STORY: "DNA tech's questionable work delays sentencing," by reporter Thomas Clouse, published in the Spokane-Review on August 1, 2012.
GIST: "A Spokane County judge today postponed the sentencing of a man
convicted almost exclusively on DNA evidence after defense attorneys
learned that tests identifying their client as the killer had been done
by a crime lab technician who later was fired. The technician’s
work was so deficient that a co-worker described it as a “nightmare,”
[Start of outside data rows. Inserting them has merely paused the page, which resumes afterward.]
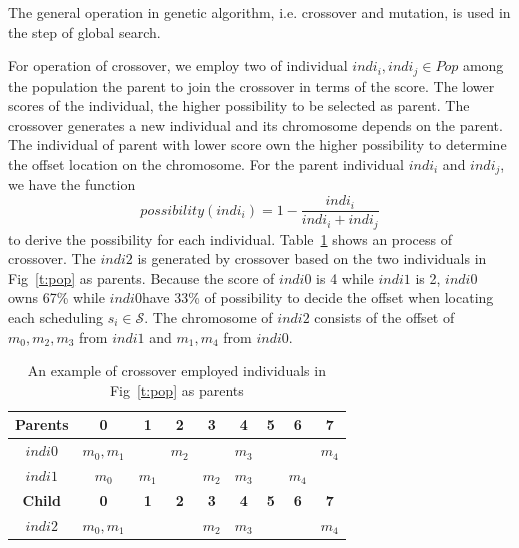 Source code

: \documentclass[journal]{IEEEtran}
\newcommand{\calS}{\mathcal{S}}
\theoremstyle{remark}
\begin{document}
The general operation in genetic algorithm,
 i.e. crossover and mutation,
  is used in the step of global search. 

For operation of crossover,
 we employ two of individual $indi_i,indi_j\in Pop$ among the population the parent to join the crossover in terms of the score.
The lower scores of the individual,
 the higher possibility to be selected as parent.
The crossover generates a new individual and its chromosome depends on the parent.
The individual of parent with lower score own the higher possibility to determine the offset location on the chromosome.
For the parent individual $indi_i$ and $indi_j$, we have the function
\begin{equation}
	possibility(indi_i)=1-\frac{indi_i}{indi_i+indi_j}
\end{equation}
to derive the possibility for each individual.
Table~\ref{t:crossover} shows an process of crossover.
The $indi2$ is generated by crossover based on the two individuals in Fig~\ref{t:pop} as parents.
Because the score of $indi0$ is 4 while $indi1$ is 2,
 $indi0$ owns 67\% while $indi0 $have 33\% of possibility to decide the offset when locating each scheduling $s_i\in\calS$.
The chromosome of $indi2$ consists of the offset of $m_0,m_2,m_3$ from $indi1$ and $m_1,m_4$ from $indi0$.
\begin{table}[!t]
	\renewcommand{\arraystretch}{1.3}
	\newcommand{\tabincell}[2]{\begin{tabular}{@{}#1@{}}#2\end{tabular}}
	\caption{An example of crossover employed individuals in Fig~\ref{t:pop} as parents}
	\label{t:crossover}
	\centering
	\begin{tabular}{|c||c||c||c||c||c||c||c||c|}
		\hline
		\textbf{Parents}& 
		\textbf{0} & 
		\textbf{1} & 
		\textbf{2} & 
		\textbf{3} &
		\textbf{4} & 
		\textbf{5} & 
		\textbf{6} & 
		\textbf{7} \\		
		\hline
		$indi0$	&$m_0,m_1$&	&$m_2$&	&$m_3$& & &$m_4$\\		
		\hline		
		$indi1$	&$m_0$&$m_1$&	&$m_2$&$m_3$& &$m_4$&	\\		
		\hline
		\hline
			\textbf{Child}& 
			\textbf{0} & 
			\textbf{1} & 
			\textbf{2} & 
			\textbf{3} &
			\textbf{4} & 
			\textbf{5} & 
			\textbf{6} & 
			\textbf{7} \\		
			\hline
			$indi2$	&$m_0,m_1$&	& &$m_2$&$m_3$& & &$m_4$\\			
		\hline
	\end{tabular}
\end{table}
\end{document}
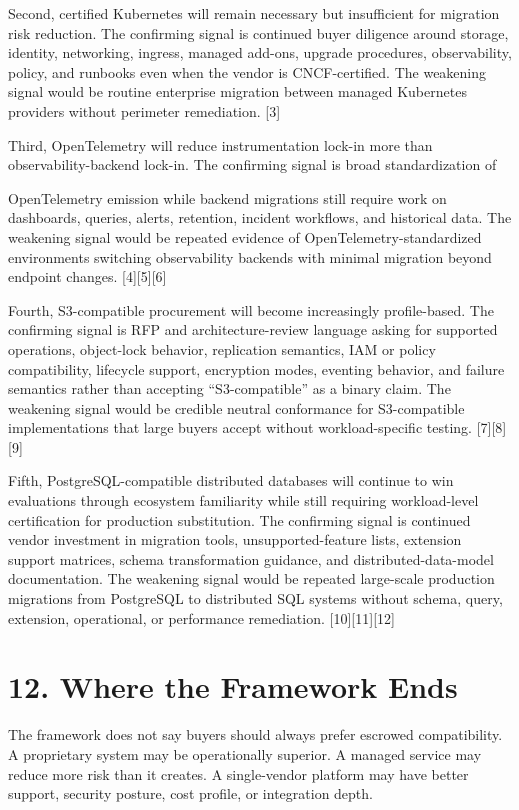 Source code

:\documentclass[11pt]{article}
\begin{document}
Second, certified Kubernetes will remain necessary but insufficient for migration risk reduction. The confirming signal is continued buyer diligence around storage, identity, networking, ingress, managed add-ons, upgrade procedures, observability, policy, and runbooks even when the vendor is CNCF-certified. The weakening signal would be routine enterprise migration between managed Kubernetes providers without perimeter remediation. {[}3{]}

Third, OpenTelemetry will reduce instrumentation lock-in more than observability-backend lock-in. The confirming signal is broad standardization of

OpenTelemetry emission while backend migrations still require work on dashboards, queries, alerts, retention, incident workflows, and historical data. The weakening signal would be repeated evidence of OpenTelemetry-standardized environments switching observability backends with minimal migration beyond endpoint changes. {[}4{]}{[}5{]}{[}6{]}

Fourth, S3-compatible procurement will become increasingly profile-based. The confirming signal is RFP and architecture-review language asking for supported operations, object-lock behavior, replication semantics, IAM or policy compatibility, lifecycle support, encryption modes, eventing behavior, and failure semantics rather than accepting ``S3-compatible'' as a binary claim. The weakening signal would be credible neutral conformance for S3-compatible implementations that large buyers accept without workload-specific testing. {[}7{]}{[}8{]}{[}9{]}

Fifth, PostgreSQL-compatible distributed databases will continue to win evaluations through ecosystem familiarity while still requiring workload-level certification for production substitution. The confirming signal is continued vendor investment in migration tools, unsupported-feature lists, extension support matrices, schema transformation guidance, and distributed-data-model documentation. The weakening signal would be repeated large-scale production migrations from PostgreSQL to distributed SQL systems without schema, query, extension, operational, or performance remediation. {[}10{]}{[}11{]}{[}12{]}

\section{12. Where the Framework Ends}\label{where-the-framework-ends}

The framework does not say buyers should always prefer escrowed compatibility. A proprietary system may be operationally superior. A managed service may reduce more risk than it creates. A single-vendor platform may have better support, security posture, cost profile, or integration depth.
\end{document}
and an internal report said it could “not be trusted.”
Superior
Court Judge Kathleen O’Connor stopped short of granting a new trial for
Julio J. Davila, 46, who was convicted last month of second-degree
murder in the 2007 killing of a Spokane adult bookstore owner. But
O’Connor called for an evidentiary hearing about the DNA testing
performed by Denise Olson, who was fired last year from the Washington
State Patrol crime laboratory.
Defense attorney Tom Krzyminski
argued that Deputy Spokane County Prosecutor Dale Nagy knew about
Olson’s shoddy work and did not disclose it prior to the trial.
Co-defense
attorney Kevin Griffin filed a public records request seeking
information about Olson’s work history prior to Davila’s trial. But the
WSP didn’t release that information until six days after a jury
convicted Davila on July 13.
Olson “is a loose cannon and her work
cannot be trusted,” the internal WSP report states. “The risk of a
wrongful conviction or the erroneous exclusion of a guilty subject
because of (her) incompetence is far too great for the agency to
undertake. Attempting to work around that fact would only leave (Olson)
open to harsh public and legal criticism and potential lawsuits.”